Exercise requirements → What is wanted is the line holding "and if we substitute" and every later line through the end of the entries, set down exactly.

The input →
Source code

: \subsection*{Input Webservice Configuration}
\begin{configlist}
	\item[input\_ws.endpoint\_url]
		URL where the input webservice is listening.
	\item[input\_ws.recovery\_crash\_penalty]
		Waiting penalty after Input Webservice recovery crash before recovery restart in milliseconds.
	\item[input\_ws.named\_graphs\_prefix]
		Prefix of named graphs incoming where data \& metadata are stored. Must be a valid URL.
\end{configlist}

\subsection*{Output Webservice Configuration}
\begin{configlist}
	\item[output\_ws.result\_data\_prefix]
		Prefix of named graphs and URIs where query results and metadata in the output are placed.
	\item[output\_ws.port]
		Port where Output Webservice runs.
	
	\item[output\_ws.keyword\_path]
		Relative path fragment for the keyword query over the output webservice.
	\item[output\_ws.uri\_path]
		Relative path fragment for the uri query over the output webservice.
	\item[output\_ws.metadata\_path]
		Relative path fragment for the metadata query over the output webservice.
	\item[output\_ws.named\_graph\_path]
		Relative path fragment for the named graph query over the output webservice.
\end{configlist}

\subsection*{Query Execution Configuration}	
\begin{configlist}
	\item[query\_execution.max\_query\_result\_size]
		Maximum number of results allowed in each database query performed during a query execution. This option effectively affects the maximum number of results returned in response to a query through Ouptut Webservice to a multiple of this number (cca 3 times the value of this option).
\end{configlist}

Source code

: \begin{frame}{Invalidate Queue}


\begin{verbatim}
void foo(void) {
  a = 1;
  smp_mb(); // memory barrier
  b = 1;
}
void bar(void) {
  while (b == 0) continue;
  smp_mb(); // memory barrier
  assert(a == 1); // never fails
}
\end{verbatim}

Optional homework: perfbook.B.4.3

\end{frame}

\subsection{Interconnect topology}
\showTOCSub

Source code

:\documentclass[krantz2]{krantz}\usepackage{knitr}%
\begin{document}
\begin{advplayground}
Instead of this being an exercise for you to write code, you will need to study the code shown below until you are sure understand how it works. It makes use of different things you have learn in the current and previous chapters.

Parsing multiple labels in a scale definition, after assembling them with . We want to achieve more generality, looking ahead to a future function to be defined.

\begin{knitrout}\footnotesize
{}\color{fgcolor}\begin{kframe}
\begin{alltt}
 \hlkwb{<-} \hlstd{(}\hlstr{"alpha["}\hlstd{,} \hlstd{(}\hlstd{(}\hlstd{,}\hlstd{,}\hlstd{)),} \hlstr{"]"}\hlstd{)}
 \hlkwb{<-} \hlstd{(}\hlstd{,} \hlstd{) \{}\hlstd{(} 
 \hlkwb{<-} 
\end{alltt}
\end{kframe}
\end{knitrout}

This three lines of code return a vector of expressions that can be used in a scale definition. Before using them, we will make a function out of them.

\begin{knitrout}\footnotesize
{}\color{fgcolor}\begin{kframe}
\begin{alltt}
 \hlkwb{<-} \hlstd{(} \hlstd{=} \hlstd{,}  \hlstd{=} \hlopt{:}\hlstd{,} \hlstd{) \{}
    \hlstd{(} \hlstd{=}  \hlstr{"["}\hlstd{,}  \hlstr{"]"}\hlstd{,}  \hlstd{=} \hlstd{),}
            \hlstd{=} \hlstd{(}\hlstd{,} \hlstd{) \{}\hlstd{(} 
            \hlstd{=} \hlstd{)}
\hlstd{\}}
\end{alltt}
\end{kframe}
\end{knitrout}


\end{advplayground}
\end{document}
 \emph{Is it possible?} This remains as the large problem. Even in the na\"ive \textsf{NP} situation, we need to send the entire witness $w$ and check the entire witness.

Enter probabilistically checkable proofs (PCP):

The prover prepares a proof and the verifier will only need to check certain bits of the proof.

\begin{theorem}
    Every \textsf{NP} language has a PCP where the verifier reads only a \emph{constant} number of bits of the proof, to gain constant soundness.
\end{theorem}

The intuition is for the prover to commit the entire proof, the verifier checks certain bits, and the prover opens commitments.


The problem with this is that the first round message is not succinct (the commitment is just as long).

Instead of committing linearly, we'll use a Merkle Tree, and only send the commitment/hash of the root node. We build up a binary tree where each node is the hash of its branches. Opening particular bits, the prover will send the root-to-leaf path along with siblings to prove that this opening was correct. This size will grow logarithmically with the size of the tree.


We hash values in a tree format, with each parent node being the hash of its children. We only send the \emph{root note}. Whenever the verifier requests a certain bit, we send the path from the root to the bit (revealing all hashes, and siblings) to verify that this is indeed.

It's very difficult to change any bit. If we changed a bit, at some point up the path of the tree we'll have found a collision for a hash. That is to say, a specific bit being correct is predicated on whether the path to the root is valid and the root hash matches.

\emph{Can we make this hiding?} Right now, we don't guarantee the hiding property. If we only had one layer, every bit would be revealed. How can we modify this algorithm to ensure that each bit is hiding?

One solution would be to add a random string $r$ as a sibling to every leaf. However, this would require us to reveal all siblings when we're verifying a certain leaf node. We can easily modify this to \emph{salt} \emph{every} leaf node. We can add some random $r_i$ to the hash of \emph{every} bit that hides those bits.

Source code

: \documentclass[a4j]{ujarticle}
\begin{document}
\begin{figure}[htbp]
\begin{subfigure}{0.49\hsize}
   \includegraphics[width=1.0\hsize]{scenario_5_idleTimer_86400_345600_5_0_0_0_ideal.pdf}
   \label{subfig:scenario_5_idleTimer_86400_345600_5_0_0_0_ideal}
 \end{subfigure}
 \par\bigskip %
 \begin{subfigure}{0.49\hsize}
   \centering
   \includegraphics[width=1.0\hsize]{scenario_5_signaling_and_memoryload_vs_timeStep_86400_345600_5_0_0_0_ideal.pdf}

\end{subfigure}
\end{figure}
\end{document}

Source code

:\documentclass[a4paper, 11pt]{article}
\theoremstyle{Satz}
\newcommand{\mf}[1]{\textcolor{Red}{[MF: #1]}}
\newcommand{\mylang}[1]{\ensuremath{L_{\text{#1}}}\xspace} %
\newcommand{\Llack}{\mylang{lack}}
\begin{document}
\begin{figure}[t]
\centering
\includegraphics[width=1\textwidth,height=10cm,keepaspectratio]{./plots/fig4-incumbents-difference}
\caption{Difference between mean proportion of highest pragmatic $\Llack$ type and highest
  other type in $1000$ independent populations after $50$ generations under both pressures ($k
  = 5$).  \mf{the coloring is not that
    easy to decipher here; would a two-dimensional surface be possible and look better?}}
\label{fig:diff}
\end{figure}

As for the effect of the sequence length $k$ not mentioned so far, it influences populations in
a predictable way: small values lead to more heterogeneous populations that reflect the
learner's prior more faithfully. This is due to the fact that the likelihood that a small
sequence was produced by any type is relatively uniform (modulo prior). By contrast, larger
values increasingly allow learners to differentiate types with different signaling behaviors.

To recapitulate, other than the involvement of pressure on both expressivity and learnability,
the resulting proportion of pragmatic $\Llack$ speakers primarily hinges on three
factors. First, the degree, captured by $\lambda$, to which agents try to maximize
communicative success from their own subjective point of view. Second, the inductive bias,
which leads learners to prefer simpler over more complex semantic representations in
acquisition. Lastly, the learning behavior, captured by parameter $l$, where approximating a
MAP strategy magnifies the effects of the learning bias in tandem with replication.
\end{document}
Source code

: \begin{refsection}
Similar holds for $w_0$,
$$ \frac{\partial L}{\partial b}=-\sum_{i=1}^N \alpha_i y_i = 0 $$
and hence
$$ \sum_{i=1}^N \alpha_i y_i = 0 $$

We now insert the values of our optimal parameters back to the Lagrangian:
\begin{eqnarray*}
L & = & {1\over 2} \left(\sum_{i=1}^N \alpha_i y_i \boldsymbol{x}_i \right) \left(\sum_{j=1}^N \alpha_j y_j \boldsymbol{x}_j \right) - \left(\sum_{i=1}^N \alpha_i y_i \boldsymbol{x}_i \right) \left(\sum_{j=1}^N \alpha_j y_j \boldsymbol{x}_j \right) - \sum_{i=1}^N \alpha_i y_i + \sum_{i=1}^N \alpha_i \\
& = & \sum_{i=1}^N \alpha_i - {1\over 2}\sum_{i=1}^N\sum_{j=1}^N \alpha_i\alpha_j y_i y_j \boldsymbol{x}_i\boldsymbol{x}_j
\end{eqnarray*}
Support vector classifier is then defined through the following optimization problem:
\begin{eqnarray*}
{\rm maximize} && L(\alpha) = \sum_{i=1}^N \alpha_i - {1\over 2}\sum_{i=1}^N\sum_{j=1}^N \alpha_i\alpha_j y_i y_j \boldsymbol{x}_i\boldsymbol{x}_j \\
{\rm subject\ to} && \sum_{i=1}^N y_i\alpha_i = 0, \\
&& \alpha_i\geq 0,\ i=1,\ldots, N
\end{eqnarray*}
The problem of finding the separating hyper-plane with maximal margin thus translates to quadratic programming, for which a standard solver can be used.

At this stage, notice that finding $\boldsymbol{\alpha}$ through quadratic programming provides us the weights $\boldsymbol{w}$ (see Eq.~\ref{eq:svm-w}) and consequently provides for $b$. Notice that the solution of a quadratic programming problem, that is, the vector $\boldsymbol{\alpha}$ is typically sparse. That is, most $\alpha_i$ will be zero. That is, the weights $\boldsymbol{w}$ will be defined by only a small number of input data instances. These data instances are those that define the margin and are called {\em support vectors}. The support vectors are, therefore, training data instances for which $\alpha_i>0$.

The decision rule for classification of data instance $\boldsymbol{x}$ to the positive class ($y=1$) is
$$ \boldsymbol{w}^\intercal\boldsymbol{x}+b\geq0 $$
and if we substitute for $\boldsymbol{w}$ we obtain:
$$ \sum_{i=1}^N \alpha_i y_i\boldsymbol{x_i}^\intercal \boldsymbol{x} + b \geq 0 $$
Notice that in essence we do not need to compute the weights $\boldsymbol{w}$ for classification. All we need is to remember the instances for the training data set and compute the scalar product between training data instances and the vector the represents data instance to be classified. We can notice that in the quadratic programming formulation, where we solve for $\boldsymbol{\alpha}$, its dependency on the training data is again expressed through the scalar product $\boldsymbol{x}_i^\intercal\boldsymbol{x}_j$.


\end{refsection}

Solution →
and if we substitute for $\boldsymbol{w}$ we obtain:
$$ \sum_{i=1}^N \alpha_i y_i\boldsymbol{x_i}^\intercal \boldsymbol{x} + b \geq 0 $$
Notice that in essence we do not need to compute the weights $\boldsymbol{w}$ for classification. All we need is to remember the instances for the training data set and compute the scalar product between training data instances and the vector the represents data instance to be classified. We can notice that in the quadratic programming formulation, where we solve for $\boldsymbol{\alpha}$, its dependency on the training data is again expressed through the scalar product $\boldsymbol{x}_i^\intercal\boldsymbol{x}_j$.


\end{refsection}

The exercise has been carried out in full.